[Git][ghc/ghc][wip/T18154] Don't attach CPR signatures to NOINLINE data structures (#18154)

Sebastian Graf gitlab at gitlab.haskell.org
Wed Sep 30 14:12:22 UTC 2020



Sebastian Graf pushed to branch wip/T18154 at Glasgow Haskell Compiler / GHC


Commits:
57c598ac by Sebastian Graf at 2020-09-30T16:11:33+02:00
Don't attach CPR signatures to NOINLINE data structures (#18154)
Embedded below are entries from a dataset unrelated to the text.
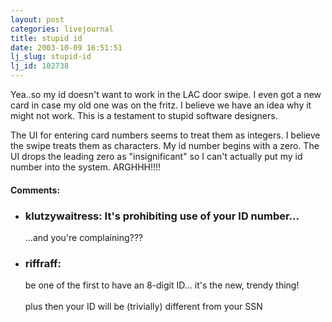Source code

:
 ```yaml
---
layout: post
categories: livejournal
title: stupid id
date: 2003-10-09 16:51:51
lj_slug: stupid-id
lj_id: 102738
---
```

Yea..so my id doesn't want to work in the LAC door swipe. I even got a new card in case my old one was on the fritz. I believe we have an idea why it might not work. This is a testament to stupid software designers.  



The UI for entering card numbers seems to treat them as integers. I believe the swipe treats them as characters. My id number begins with a zero. The UI drops the leading zero as "insignificant" so I can't actually put my id number into the system. ARGHHH!!!!


<div id="comments"><h4>Comments:</h4><div class="lj-comments"><ul>
<li class=subject><h3>klutzywaitress: It's prohibiting use of your ID number...</h3>
<a id="comment-138"></a>
<p>...and you're complaining???</p>
</li>
<li><h3>riffraff: </h3>
<a id="comment-139"></a>
<p>be one of the first to have an 8-digit ID... it's the new, trendy thing!<br>
<br>
plus then your ID will be (trivially) different from your SSN</p>
</li>
</ul></div></div>
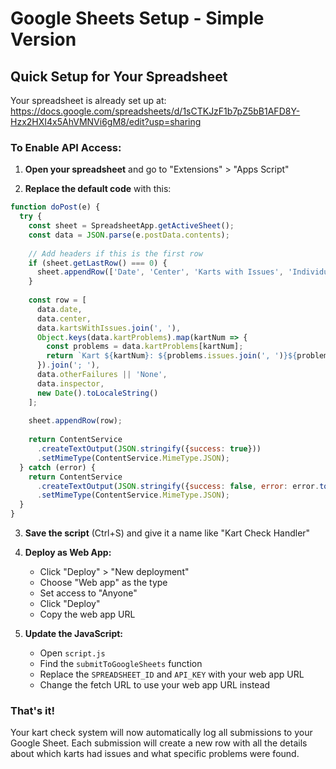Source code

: # Google Sheets Setup - Simple Version

## Quick Setup for Your Spreadsheet

Your spreadsheet is already set up at: https://docs.google.com/spreadsheets/d/1sCTKJzF1b7pZ5bB1AFD8Y-Hzx2HXI4x5AhVMNVi6gM8/edit?usp=sharing

### To Enable API Access:

1. **Open your spreadsheet** and go to "Extensions" > "Apps Script"

2. **Replace the default code** with this:

```javascript
function doPost(e) {
  try {
    const sheet = SpreadsheetApp.getActiveSheet();
    const data = JSON.parse(e.postData.contents);
    
    // Add headers if this is the first row
    if (sheet.getLastRow() === 0) {
      sheet.appendRow(['Date', 'Center', 'Karts with Issues', 'Individual Problems', 'Other Failures', 'Inspector', 'Timestamp']);
    }
    
    const row = [
      data.date,
      data.center,
      data.kartsWithIssues.join(', '),
      Object.keys(data.kartProblems).map(kartNum => {
        const problems = data.kartProblems[kartNum];
        return `Kart ${kartNum}: ${problems.issues.join(', ')}${problems.otherFailures ? ` (${problems.otherFailures})` : ''}`;
      }).join('; '),
      data.otherFailures || 'None',
      data.inspector,
      new Date().toLocaleString()
    ];
    
    sheet.appendRow(row);
    
    return ContentService
      .createTextOutput(JSON.stringify({success: true}))
      .setMimeType(ContentService.MimeType.JSON);
  } catch (error) {
    return ContentService
      .createTextOutput(JSON.stringify({success: false, error: error.toString()}))
      .setMimeType(ContentService.MimeType.JSON);
  }
}
```

3. **Save the script** (Ctrl+S) and give it a name like "Kart Check Handler"

4. **Deploy as Web App:**
   - Click "Deploy" > "New deployment"
   - Choose "Web app" as the type
   - Set access to "Anyone"
   - Click "Deploy"
   - Copy the web app URL

5. **Update the JavaScript:**
   - Open `script.js`
   - Find the `submitToGoogleSheets` function
   - Replace the `SPREADSHEET_ID` and `API_KEY` with your web app URL
   - Change the fetch URL to use your web app URL instead

### That's it! 

Your kart check system will now automatically log all submissions to your Google Sheet. Each submission will create a new row with all the details about which karts had issues and what specific problems were found.

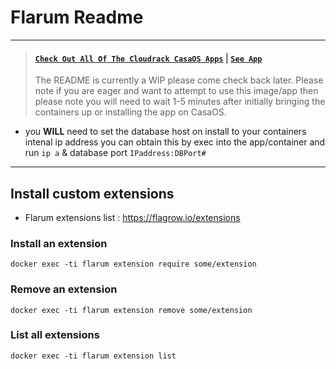 # Flarum Readme
---
> #### [`Check Out All Of The Cloudrack CasaOS Apps`](https://github.com/cloudrack-ca/Cloudrack-CasaOS-App-Repo/blob/main/Apps/README.md) | [`See App`](https://github.com/cloudrack-ca/Cloudrack-CasaOS-App-Repo/tree/main/Apps/Flarum)
> The README is currently a WIP please come check back later.
Please note if you are eager and want to attempt to use this image/app then please note you will need to wait 1-5 minutes after initially bringing the containers up or installing the app on CasaOS.
- you **WILL** need to set the database host on install to your containers intenal ip address you can obtain this by exec into the app/container and run `ip a` & database port `IPaddress:DBPort#` 
---
## Install custom extensions
- Flarum extensions list : https://flagrow.io/extensions
### Install an extension
```docker exec -ti flarum extension require some/extension```
### Remove an extension
```docker exec -ti flarum extension remove some/extension```
### List all extensions
```docker exec -ti flarum extension list```
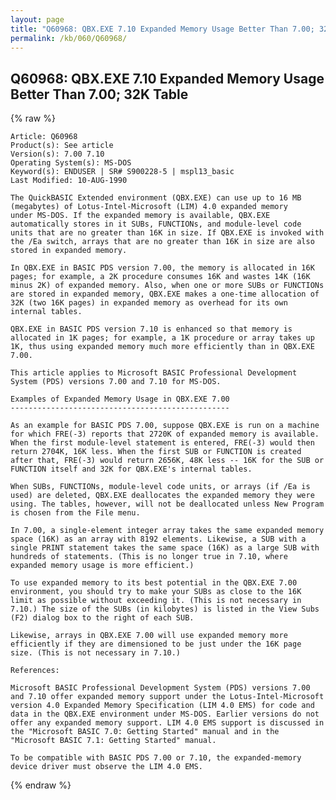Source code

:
 ```yaml
---
layout: page
title: "Q60968: QBX.EXE 7.10 Expanded Memory Usage Better Than 7.00; 32K Table"
permalink: /kb/060/Q60968/
---
```


## Q60968: QBX.EXE 7.10 Expanded Memory Usage Better Than 7.00; 32K Table

{% raw %}

	Article: Q60968
	Product(s): See article
	Version(s): 7.00 7.10
	Operating System(s): MS-DOS
	Keyword(s): ENDUSER | SR# S900228-5 | mspl13_basic
	Last Modified: 10-AUG-1990
	
	The QuickBASIC Extended environment (QBX.EXE) can use up to 16 MB
	(megabytes) of Lotus-Intel-Microsoft (LIM) 4.0 expanded memory
	under MS-DOS. If the expanded memory is available, QBX.EXE
	automatically stores in it SUBs, FUNCTIONs, and module-level code
	units that are no greater than 16K in size. If QBX.EXE is invoked with
	the /Ea switch, arrays that are no greater than 16K in size are also
	stored in expanded memory.
	
	In QBX.EXE in BASIC PDS version 7.00, the memory is allocated in 16K
	pages; for example, a 2K procedure consumes 16K and wastes 14K (16K
	minus 2K) of expanded memory. Also, when one or more SUBs or FUNCTIONs
	are stored in expanded memory, QBX.EXE makes a one-time allocation of
	32K (two 16K pages) in expanded memory as overhead for its own
	internal tables.
	
	QBX.EXE in BASIC PDS version 7.10 is enhanced so that memory is
	allocated in 1K pages; for example, a 1K procedure or array takes up
	1K, thus using expanded memory much more efficiently than in QBX.EXE
	7.00.
	
	This article applies to Microsoft BASIC Professional Development
	System (PDS) versions 7.00 and 7.10 for MS-DOS.
	
	Examples of Expanded Memory Usage in QBX.EXE 7.00
	-------------------------------------------------
	
	As an example for BASIC PDS 7.00, suppose QBX.EXE is run on a machine
	for which FRE(-3) reports that 2720K of expanded memory is available.
	When the first module-level statement is entered, FRE(-3) would then
	return 2704K, 16K less. When the first SUB or FUNCTION is created
	after that, FRE(-3) would return 2656K, 48K less -- 16K for the SUB or
	FUNCTION itself and 32K for QBX.EXE's internal tables.
	
	When SUBs, FUNCTIONs, module-level code units, or arrays (if /Ea is
	used) are deleted, QBX.EXE deallocates the expanded memory they were
	using. The tables, however, will not be deallocated unless New Program
	is chosen from the File menu.
	
	In 7.00, a single-element integer array takes the same expanded memory
	space (16K) as an array with 8192 elements. Likewise, a SUB with a
	single PRINT statement takes the same space (16K) as a large SUB with
	hundreds of statements. (This is no longer true in 7.10, where
	expanded memory usage is more efficient.)
	
	To use expanded memory to its best potential in the QBX.EXE 7.00
	environment, you should try to make your SUBs as close to the 16K
	limit as possible without exceeding it. (This is not necessary in
	7.10.) The size of the SUBs (in kilobytes) is listed in the View Subs
	(F2) dialog box to the right of each SUB.
	
	Likewise, arrays in QBX.EXE 7.00 will use expanded memory more
	efficiently if they are dimensioned to be just under the 16K page
	size. (This is not necessary in 7.10.)
	
	References:
	
	Microsoft BASIC Professional Development System (PDS) versions 7.00
	and 7.10 offer expanded memory support under the Lotus-Intel-Microsoft
	version 4.0 Expanded Memory Specification (LIM 4.0 EMS) for code and
	data in the QBX.EXE environment under MS-DOS. Earlier versions do not
	offer any expanded memory support. LIM 4.0 EMS support is discussed in
	the "Microsoft BASIC 7.0: Getting Started" manual and in the
	"Microsoft BASIC 7.1: Getting Started" manual.
	
	To be compatible with BASIC PDS 7.00 or 7.10, the expanded-memory
	device driver must observe the LIM 4.0 EMS.

{% endraw %}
Because the generated `KindRep`s don't have an unfolding, !3230 did not
actually stop to compute, attach and serialise unnecessary CPR
signatures for them. As already said in
`Note [CPR for data structures]`, that leads to bloated interface
files which is ultimately quadratic for Nested CPR.

So we don't attach any CPR signature to bindings that

  * Are not thunks (because thunks are not in WHNF)
  * Have arity 0 (which means the top-level constructor is not a lambda)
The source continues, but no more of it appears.